As salas eram abertas a quem quisesse entrar, sendo que às vezes meu marido, então no papel de namorado, se aventurava a ir dar opinião mesmo sendo ele da área de exatas. Enfim, poucos foram os colegas que persistiram no jornalismo e a vida acabou me separando da maioria deles.

 




No final do ano passado, quando terminei a redação do meu livro com histórias de refugiados de guerras africanas, procurei, por mensagem, um contemporâneo de PUC que desde os tempos de escola dedica a vida à literatura. Infelizmente, hoje ninguém liga pra ninguém e muito menos aparece de surpresa pra tomar café e colocar a conversa em dia. Cumprimentos e uma mensagem curta. “Preciso de sua ajuda, não conheço ninguém na área editorial”. Saudações e uma resposta precisa. “Vou fazer uma ligação, me aguarde”.


Expectativas foram criadas e deu no que deu. Em duas semanas, numa manhã de domingo, fim de dezembro, me sentei na calçada da Livraria Quixote, na Savassi, com Rejane Dias, editora-executiva do Grupo Editorial Autêntica. Ela correndo e eu torcendo. “Me diz o que você está fazendo pra chamar nossa atenção”.

 


Confesso que escrevo melhor que falo, mas consegui resumir minha vivência em locais de miséria extrema. “Vou ler e tendo a arriscar”, disse. Explicou que histórias de sofrimento não estão entre as preferidas dos brasileiros, mas não há como fingir que não existem e não nos dizem respeito. Semanas depois, a Autêntica assumiu não apenas sua razão comercial, mas principalmente sua missão social e humanitária.

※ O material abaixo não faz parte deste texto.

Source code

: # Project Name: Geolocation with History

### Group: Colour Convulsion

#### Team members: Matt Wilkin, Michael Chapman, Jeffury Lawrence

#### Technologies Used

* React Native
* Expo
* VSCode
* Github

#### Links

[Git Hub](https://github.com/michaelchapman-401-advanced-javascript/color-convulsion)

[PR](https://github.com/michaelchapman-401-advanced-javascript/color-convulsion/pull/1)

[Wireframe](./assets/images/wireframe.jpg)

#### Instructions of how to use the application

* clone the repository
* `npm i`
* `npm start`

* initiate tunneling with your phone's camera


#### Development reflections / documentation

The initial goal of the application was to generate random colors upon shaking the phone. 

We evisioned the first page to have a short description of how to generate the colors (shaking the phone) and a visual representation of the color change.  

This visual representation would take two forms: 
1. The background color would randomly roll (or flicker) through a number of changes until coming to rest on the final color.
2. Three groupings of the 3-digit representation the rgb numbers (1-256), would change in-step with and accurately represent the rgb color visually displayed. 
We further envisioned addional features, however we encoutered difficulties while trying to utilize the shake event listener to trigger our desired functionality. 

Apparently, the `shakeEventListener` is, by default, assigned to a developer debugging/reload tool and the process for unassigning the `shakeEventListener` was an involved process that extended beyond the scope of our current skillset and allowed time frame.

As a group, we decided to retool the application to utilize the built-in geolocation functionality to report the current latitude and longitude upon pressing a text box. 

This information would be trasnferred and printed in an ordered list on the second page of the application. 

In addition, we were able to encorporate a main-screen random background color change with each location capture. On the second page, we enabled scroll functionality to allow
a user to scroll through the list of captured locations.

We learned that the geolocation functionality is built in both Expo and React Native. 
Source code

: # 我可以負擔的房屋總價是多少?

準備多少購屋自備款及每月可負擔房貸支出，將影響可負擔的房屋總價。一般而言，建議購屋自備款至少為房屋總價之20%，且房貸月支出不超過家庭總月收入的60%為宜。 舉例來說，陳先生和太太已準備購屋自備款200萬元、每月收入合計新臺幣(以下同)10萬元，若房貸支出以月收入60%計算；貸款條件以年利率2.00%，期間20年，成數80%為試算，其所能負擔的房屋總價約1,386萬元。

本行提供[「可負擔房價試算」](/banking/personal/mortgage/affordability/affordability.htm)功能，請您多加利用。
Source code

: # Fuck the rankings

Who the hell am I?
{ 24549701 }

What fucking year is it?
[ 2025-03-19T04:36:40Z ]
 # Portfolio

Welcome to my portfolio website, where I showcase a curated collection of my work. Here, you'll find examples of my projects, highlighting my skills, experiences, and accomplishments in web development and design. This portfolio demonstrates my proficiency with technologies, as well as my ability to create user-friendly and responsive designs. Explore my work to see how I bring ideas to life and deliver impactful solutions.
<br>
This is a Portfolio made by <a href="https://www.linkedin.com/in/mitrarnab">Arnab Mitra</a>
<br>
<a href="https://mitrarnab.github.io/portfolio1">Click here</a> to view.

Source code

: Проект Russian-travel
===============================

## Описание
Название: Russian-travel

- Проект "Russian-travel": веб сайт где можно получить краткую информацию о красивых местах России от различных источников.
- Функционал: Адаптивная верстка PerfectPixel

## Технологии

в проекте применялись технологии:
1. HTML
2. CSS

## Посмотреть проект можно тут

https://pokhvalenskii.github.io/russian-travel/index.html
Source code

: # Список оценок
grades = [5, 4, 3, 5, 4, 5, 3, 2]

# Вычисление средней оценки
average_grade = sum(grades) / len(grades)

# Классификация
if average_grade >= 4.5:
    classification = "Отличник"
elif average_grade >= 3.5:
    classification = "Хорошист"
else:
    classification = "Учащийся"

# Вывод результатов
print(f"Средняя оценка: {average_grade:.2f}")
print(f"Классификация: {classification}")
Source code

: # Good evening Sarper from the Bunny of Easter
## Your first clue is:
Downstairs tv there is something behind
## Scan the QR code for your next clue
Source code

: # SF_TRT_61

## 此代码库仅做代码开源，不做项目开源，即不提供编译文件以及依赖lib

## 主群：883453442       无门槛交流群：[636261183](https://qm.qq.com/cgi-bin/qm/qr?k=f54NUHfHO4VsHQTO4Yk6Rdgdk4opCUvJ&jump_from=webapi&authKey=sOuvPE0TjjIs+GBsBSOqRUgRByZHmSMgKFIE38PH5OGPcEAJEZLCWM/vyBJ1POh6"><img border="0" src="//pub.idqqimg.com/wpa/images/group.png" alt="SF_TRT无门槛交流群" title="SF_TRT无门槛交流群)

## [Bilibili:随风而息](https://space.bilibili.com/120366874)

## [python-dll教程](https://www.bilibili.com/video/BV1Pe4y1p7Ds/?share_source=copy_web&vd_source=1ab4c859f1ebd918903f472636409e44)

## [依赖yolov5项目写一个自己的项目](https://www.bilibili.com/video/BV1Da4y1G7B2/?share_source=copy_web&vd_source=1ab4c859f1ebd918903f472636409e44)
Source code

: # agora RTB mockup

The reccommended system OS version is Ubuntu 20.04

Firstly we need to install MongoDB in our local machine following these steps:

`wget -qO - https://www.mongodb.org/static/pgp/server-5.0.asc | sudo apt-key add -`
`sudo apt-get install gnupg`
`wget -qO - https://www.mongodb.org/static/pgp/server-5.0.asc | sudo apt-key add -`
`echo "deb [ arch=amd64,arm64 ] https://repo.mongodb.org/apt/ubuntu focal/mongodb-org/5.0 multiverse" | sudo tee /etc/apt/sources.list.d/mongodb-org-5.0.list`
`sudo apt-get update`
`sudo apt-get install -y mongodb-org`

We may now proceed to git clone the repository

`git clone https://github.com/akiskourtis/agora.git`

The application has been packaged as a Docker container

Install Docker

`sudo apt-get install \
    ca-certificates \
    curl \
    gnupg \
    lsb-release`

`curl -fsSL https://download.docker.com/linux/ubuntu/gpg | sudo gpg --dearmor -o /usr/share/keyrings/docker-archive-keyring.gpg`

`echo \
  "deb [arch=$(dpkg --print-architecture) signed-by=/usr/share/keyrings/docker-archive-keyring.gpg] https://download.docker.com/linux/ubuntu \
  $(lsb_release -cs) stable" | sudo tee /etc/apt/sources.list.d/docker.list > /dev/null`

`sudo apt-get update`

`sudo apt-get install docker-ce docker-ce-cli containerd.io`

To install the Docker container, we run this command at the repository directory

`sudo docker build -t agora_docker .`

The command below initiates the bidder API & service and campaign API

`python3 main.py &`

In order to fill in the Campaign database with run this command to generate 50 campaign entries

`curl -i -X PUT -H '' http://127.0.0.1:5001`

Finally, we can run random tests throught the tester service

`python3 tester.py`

O livro “Há um lugar para mim na casa do meu pai”, contendo histórias de refugiados de Burundi, Ruanda, República Democrática do Congo e Camarões, foi lançado há duas semanas e suas vendas tem nos surpreendido, o que nos valeu o convite para participar da primeira edição do Festival Literário Internacional de Petrópolis. O Flipetropolis começa na quarta dia 1º e vai até domingo dia 5 de maio, sob o comando de seis curadores que nos garantem uma programação de excelência com grandes nomes da literatura contemporânea nacional e internacional. A eles e à Rejane Dias meus agradecimentos por essa grande parceria e minha reverência pelo trabalho que fazem como ninguém.